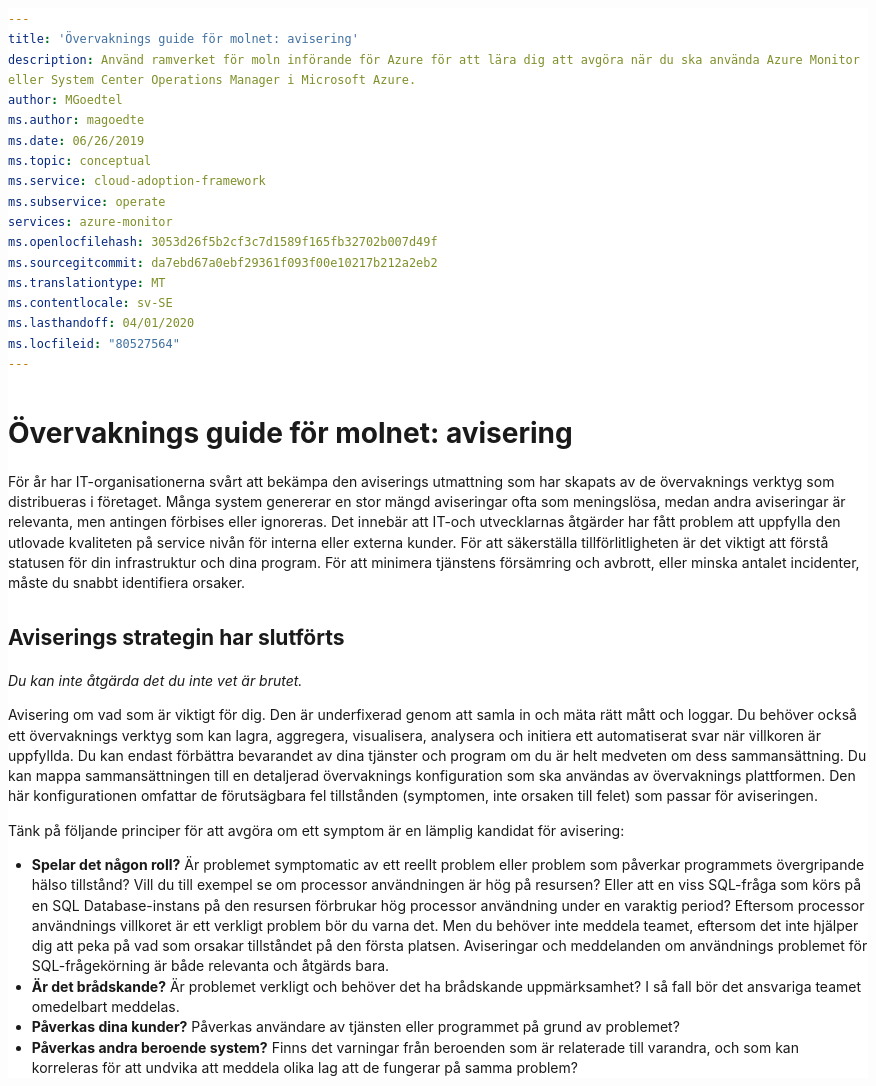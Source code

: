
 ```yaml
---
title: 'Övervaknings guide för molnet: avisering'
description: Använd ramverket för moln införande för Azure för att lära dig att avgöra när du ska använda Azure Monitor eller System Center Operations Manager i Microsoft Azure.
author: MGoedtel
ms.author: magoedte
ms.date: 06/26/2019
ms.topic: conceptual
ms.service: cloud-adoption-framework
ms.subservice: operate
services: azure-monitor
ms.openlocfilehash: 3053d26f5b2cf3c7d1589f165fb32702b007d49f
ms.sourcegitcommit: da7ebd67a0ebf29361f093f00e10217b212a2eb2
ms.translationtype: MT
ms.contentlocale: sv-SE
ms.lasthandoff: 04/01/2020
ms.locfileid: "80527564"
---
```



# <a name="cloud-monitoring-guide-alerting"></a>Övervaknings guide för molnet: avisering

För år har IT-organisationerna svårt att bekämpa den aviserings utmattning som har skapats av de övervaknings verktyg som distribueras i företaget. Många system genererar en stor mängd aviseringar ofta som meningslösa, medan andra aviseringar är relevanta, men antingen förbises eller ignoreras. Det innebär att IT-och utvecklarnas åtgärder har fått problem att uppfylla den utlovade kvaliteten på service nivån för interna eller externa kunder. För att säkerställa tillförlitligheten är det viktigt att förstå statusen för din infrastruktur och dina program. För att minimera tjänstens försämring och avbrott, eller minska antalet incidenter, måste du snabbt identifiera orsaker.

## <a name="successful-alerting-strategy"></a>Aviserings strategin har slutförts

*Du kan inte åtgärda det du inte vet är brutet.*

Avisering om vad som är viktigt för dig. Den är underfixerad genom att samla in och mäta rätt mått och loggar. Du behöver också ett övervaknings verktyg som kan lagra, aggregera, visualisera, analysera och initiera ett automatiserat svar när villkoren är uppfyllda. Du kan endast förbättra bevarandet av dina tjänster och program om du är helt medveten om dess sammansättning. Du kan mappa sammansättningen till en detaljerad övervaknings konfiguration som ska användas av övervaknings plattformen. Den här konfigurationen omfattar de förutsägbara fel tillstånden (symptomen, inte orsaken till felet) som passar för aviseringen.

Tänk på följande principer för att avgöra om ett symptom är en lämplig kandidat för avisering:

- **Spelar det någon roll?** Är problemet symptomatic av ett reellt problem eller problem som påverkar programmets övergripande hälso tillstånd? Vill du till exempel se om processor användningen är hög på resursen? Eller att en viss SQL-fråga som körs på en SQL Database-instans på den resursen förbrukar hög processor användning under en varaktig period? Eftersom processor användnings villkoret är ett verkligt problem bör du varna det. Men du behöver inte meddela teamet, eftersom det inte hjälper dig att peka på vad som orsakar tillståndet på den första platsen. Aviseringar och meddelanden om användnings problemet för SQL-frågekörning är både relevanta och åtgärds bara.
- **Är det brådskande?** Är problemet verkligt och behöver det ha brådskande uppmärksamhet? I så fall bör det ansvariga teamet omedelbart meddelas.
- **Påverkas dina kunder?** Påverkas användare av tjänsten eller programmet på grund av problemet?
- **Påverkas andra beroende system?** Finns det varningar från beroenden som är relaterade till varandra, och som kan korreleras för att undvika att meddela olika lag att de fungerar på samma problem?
○ ○ ○ ○ ○
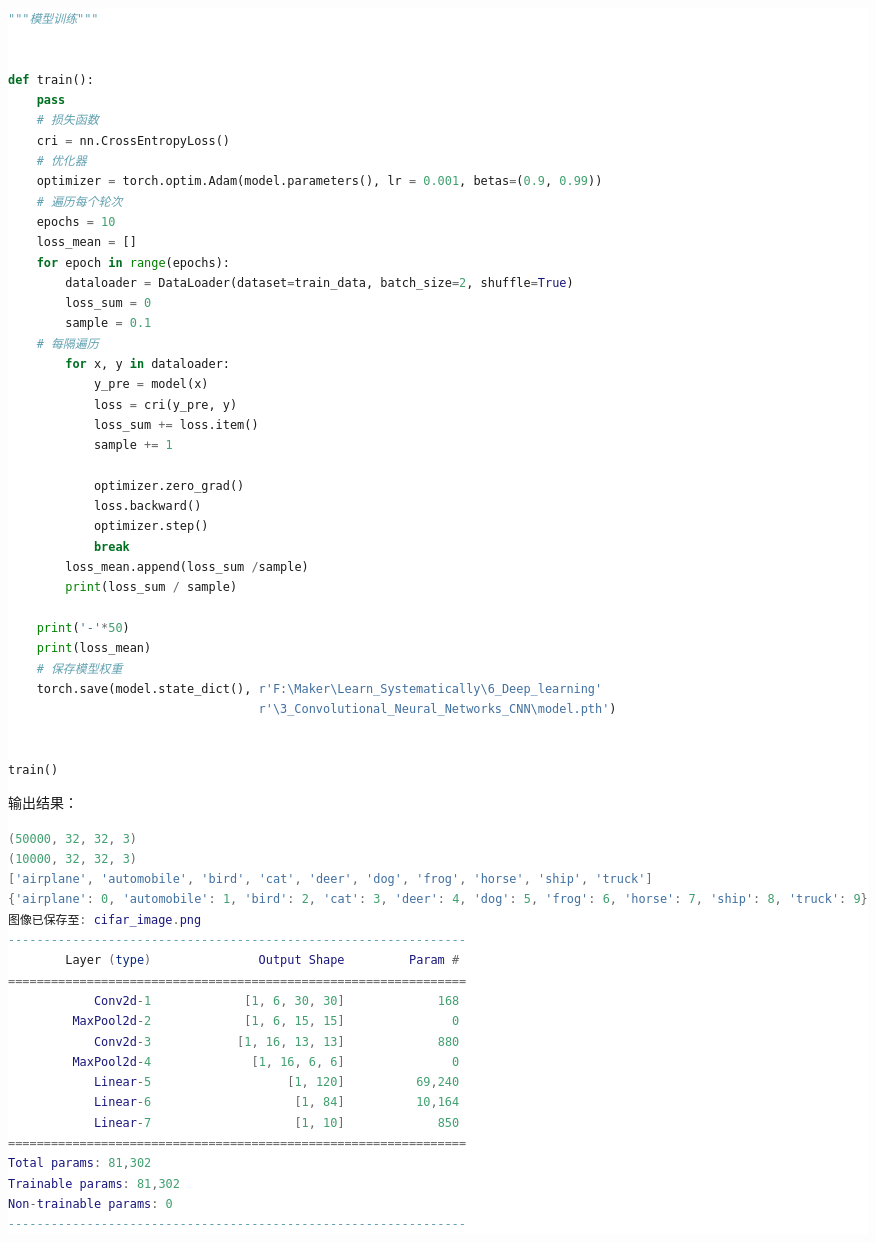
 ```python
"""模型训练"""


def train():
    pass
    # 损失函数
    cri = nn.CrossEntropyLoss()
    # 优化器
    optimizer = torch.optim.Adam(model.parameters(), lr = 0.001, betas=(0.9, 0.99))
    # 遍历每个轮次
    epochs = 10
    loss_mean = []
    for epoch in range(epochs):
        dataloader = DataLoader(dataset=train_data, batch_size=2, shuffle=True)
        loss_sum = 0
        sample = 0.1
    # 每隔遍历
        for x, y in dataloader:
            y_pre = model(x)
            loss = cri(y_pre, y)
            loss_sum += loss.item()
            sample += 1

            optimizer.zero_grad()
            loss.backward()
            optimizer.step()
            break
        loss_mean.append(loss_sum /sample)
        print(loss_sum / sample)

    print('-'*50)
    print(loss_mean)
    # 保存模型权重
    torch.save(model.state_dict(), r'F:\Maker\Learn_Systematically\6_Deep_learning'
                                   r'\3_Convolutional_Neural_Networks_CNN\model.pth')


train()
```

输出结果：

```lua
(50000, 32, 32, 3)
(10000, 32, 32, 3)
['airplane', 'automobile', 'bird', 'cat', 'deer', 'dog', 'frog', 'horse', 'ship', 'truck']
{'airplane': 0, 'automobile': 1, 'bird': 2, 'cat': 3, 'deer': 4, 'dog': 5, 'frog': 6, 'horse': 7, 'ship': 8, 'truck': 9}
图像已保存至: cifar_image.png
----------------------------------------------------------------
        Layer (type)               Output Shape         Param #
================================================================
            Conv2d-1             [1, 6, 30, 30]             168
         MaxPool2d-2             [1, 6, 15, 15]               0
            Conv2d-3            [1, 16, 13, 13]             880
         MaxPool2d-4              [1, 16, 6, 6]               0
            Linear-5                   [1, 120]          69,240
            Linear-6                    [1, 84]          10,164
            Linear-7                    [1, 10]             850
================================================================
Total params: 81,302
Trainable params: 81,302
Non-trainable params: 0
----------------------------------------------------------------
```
○ ○ ○ ○ ○
> **Activity**: Show me each line of the listing above with "optimizer" in it.

> **Task output**:
    optimizer = torch.optim.Adam(model.parameters(), lr = 0.001, betas=(0.9, 0.99))
            optimizer.zero_grad()
            optimizer.step()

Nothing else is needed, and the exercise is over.